Сейчас принято говорить о «провидческих» свойствах произведений Тарковского. Особенно в России и в тех «русских умах», где, как утверждал Грановский, «нет места, куда могло бы уложиться чувство меры». А граф В.А. Сологуб в этой связи делился своим умозаключением: «Теперь, когда мыслям дана свобода и страсти разгорелись, такое свойство русской натуры стало еще ощутительнее. Для нее нет середины между крайностями, то есть истины. Чрезмерный восторг сталкивается с чрезмерным негодованием»… Может быть, поэтому сегодня в апологетическом ажиотаже утверждается, что Тарковский «провидел» и свой собственный конец. Фильмы его, однако, свидетельствуют о том, что он неоднократно «примеривал» на себя свой конец, а умирают все же однажды. И смерть его настигла не так и не тогда, когда он предполагал, «репетируя» свой конец от сердечного приступа сначала в «Зеркале», а потом в «Ностальгии». Ведь умер он, как известно, от другого заболевания и уже после «Жертвоприношения», когда сформулировал свою готовность очиститься и принести свою Жертву «во спасение»…

Другое дело, что Жертва, на которую решается Александр в «Жерво-приношении», лично для меня выглядит совершенно неубедительной, а потому смерть художника только в этом метафизическом смысле становится как бы закономерной в параметрах всего его творчества и человеческой судьбы…

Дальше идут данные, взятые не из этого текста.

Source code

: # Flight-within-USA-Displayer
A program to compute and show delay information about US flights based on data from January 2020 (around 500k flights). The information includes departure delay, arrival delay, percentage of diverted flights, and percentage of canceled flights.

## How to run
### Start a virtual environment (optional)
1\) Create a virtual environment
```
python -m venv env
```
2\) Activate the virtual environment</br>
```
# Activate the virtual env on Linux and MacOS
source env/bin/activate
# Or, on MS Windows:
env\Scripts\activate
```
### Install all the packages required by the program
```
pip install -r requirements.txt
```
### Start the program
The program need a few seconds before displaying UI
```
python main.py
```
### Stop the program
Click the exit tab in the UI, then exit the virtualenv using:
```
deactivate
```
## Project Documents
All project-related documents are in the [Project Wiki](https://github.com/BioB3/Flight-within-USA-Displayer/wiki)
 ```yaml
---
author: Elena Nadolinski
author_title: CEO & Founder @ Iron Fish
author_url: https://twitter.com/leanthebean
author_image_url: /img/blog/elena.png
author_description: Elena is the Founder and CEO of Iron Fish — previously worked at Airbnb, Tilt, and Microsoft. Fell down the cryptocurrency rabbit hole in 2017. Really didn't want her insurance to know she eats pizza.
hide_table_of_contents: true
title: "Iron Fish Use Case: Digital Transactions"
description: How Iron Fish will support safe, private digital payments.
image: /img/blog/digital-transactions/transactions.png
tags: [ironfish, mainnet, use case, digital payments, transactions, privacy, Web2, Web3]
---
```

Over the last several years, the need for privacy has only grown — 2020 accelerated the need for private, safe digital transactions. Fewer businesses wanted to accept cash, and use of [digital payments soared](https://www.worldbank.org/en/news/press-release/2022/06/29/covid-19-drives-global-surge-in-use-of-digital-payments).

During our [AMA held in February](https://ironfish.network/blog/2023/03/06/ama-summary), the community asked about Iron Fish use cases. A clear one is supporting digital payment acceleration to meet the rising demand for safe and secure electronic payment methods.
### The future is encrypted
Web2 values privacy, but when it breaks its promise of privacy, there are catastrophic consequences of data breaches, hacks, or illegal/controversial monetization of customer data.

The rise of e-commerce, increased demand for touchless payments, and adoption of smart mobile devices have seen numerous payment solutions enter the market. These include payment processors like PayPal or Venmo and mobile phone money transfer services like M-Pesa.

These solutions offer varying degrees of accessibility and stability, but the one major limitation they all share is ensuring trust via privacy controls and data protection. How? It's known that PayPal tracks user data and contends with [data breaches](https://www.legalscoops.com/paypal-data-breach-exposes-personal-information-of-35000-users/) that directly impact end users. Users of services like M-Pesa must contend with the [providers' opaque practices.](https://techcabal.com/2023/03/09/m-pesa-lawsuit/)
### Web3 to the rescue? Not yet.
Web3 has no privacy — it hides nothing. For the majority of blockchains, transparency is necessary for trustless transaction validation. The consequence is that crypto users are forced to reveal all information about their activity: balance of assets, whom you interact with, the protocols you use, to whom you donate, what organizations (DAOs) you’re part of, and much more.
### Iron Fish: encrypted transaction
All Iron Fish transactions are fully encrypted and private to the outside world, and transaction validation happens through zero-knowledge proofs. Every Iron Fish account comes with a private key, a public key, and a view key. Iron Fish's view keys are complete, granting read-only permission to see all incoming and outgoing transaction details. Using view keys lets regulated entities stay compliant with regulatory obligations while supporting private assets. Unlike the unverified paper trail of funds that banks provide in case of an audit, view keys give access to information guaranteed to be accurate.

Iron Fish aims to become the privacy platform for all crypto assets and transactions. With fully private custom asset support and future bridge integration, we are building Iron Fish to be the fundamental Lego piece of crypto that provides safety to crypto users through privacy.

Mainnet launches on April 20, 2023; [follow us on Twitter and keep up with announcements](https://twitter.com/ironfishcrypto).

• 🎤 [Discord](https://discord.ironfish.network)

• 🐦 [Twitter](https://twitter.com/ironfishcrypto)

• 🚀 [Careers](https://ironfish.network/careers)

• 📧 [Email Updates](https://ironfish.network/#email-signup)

Бросается в глаза повторяемость тем и мотивов в фильмах Тарковского. Так что в контексте данного выступления я хочу выделить в его картинах тему эволюции его внутрисемейных отношений. Тарковский с необычайной остротой ощущал драматизм зависимости от тех, кого больше всего любишь, свою собственную уязвимость перед лицом этой зависимости. С одной стороны, он боялся несчастий, которые могут настигнуть нас и наших близких, перед которыми мы беззащитны. С другой стороны, он боялся, что не умеет соответствовать той мере собственной ответственности, которая накладывается на человека его близкими, – и был прав в том, что, действительно, не соответствовал…

Герой «Сталкера», вслушиваясь в бесконечно притягательную для него тишину Зоны, далекую от суеты и волнений обыденного мира, мечтательно произносит: «Взять бы жену и Мартышку и перебраться сюда: никого нет… никто их не обидит…» При этом, тяжело переживая бездуховность современного мира, он даже не замечает, что более всего несчастья своей жене приносит он сам, поглощенный своим собственным страданием, которому «хорошая» жена, по Тарковскому, должна априори сострадать. Невольно вспомнишь предостережение апостола Иоанна: «Не всякому духу верьте… Кто говорит: “я люблю Бога”, а брата своего ненавидит, тот лжец»…

Герой «Ностальгии» Горчаков понимает и сочувствует «безумной» затее Доменико, решившегося просто физически изолировать семью от внешнего мира в ожидании Конца Света.

Потому что именно семья, в каком-то изначальном и патриархальном смысле, становится из фильма в фильм последним прибежищем героев Тарковского, изуверившихся в научном прогрессе, социальных преобразованиях, исторической справедливости и всех тех понятиях, которые выработало Просвещение. Так что в «Солярисе» Отчий дом, куда возвращается Блудный сын, заплутавшийся на путях научного познания мира, вырастает до понятия Земли, как Дома Человеческого.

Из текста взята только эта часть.